Key Performance Areas
Delivered Culinary Business Plan for the Outlet
- Collaborate with the Executive Sous Chef to develop outlet objectives and deliverables aligned with the culinary strategy.
- Facilitate communication and implementation of culinary deliverables for the outlet.
- Delegate authority and accountability clearly for deliverables.
- Manage and allocate staff and operational resources.
- Communicate plans related to promotions and strategies to relevant staff and stakeholders.
- Align plans with EE, SD, and procurement transformation strategies to contribute towards BBBEE targets.
Shift Management
- Implement staff scheduling and duty allocations to ensure adequate coverage.
- Handle shift briefings, handovers, and reports.
- Oversee preparation of mise-en-place.
- Complete opening and closing checklists.
- Be present on the floor during service to ensure food quality and presentation standards are met.
- Address special requests, requirements, concerns, and resolve complaints during service.
- Manage staff appearance and the functionality of kitchen equipment and systems.
- Report and resolve issues encountered.
- Monitor kitchen cleanliness and hygiene before, during, and after service.
Outlet Product Enhancement
- Stay updated on food products, trends, and cooking methodologies.
- Monitor product quality and pricing within the outlet.
- Recommend improvements to the menu and product offerings.
- Coordinate the culinary promotional calendar.
- Monitor standards and identify areas for improvement.
Culinary Standards & Governance
- Conduct maintenance and hygiene inspections.
- Monitor health, safety, hygiene, and environmental standards.

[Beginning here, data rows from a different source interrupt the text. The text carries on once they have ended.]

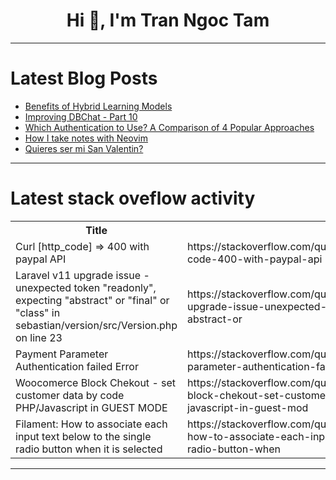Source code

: <h1 align="center">Hi 👋, I'm Tran Ngoc Tam</h1>

---

# Latest Blog Posts 
<!-- BLOG-POST-LIST:START -->
- [Benefits of Hybrid Learning Models](https://dev.to/growkon21/benefits-of-hybrid-learning-models-4gle)
- [Improving DBChat - Part 10](https://dev.to/shrsv/improving-dbchat-part-10-3cff)
- [Which Authentication to Use? A Comparison of 4 Popular Approaches](https://dev.to/leapcell/which-authentication-to-use-a-comparison-of-4-popular-approaches-24jc)
- [How I take notes with Neovim](https://dev.to/kurealnum/how-i-take-notes-with-neovim-9dd)
- [Quieres ser mi San Valentin?](https://dev.to/jonas_merchan_24ad34/quieres-ser-mi-san-valentin-2a2e)
<!-- BLOG-POST-LIST:END -->

---

# Latest stack oveflow activity
<table>
  <tr><th>Title</th><th>Link</th></tr>
  <!-- STACKOVERFLOW:START --><tr><td>Curl [http_code] =&gt; 400 with paypal API</td><td>https://stackoverflow.com/questions/79412709/curl-http-code-400-with-paypal-api</td></tr><tr><td>Laravel v11 upgrade issue - unexpected token &quot;readonly&quot;, expecting &quot;abstract&quot; or &quot;final&quot; or &quot;class&quot; in sebastian/version/src/Version.php on line 23</td><td>https://stackoverflow.com/questions/79412692/laravel-v11-upgrade-issue-unexpected-token-readonly-expecting-abstract-or</td></tr><tr><td>Payment Parameter Authentication failed Error</td><td>https://stackoverflow.com/questions/79412516/payment-parameter-authentication-failed-error</td></tr><tr><td>Woocomerce Block Chekout - set customer data by code PHP/Javascript in GUEST MODE</td><td>https://stackoverflow.com/questions/79412453/woocomerce-block-chekout-set-customer-data-by-code-php-javascript-in-guest-mod</td></tr><tr><td>Filament: How to associate each input text below to the single radio button when it is selected</td><td>https://stackoverflow.com/questions/79412408/filament-how-to-associate-each-input-text-below-to-the-single-radio-button-when</td></tr><!-- STACKOVERFLOW:END -->
</table>

---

- Manage stock control, operating expenses, and equipment as per SOP.
- Investigate variances and take corrective actions.
- Monitor culinary standards and processes.
- Control waste.
- Collaborate with internal stakeholders to identify and mitigate risks.
Outlet Budget Management
- Assist in planning budgets and forecasts.
- Manage Capex requirements.
- Authorize expenditures within budget limits.
- Monitor food costs and update recipes in the system.
- Conduct stock takes and report variances.
- Produce regular food cost reports.
- Monitor staff wages and productivity ratios.
- Review supplier prices monthly to minimize input costs.
- Contribute to financial reporting and commentary.
People Management
- Manage employment conditions, attendance, leave, and policy adherence.
- Identify training needs and conduct on-the-job training.
- Manage employee relations and motivation.
- Conduct performance reviews and facilitate development.
- Recruit and onboard new staff.
Customer Relationship Management
- Ensure courteous and respectful treatment of guests.
- Interact professionally and handle escalated complaints.
- Engage with guests to support brand loyalty.
- Be present during service, promotions, or functions.
- Train staff on product knowledge and promotions.
- Provide feedback on promotional activities.
- Ensure effective shift handovers with relevant guest information.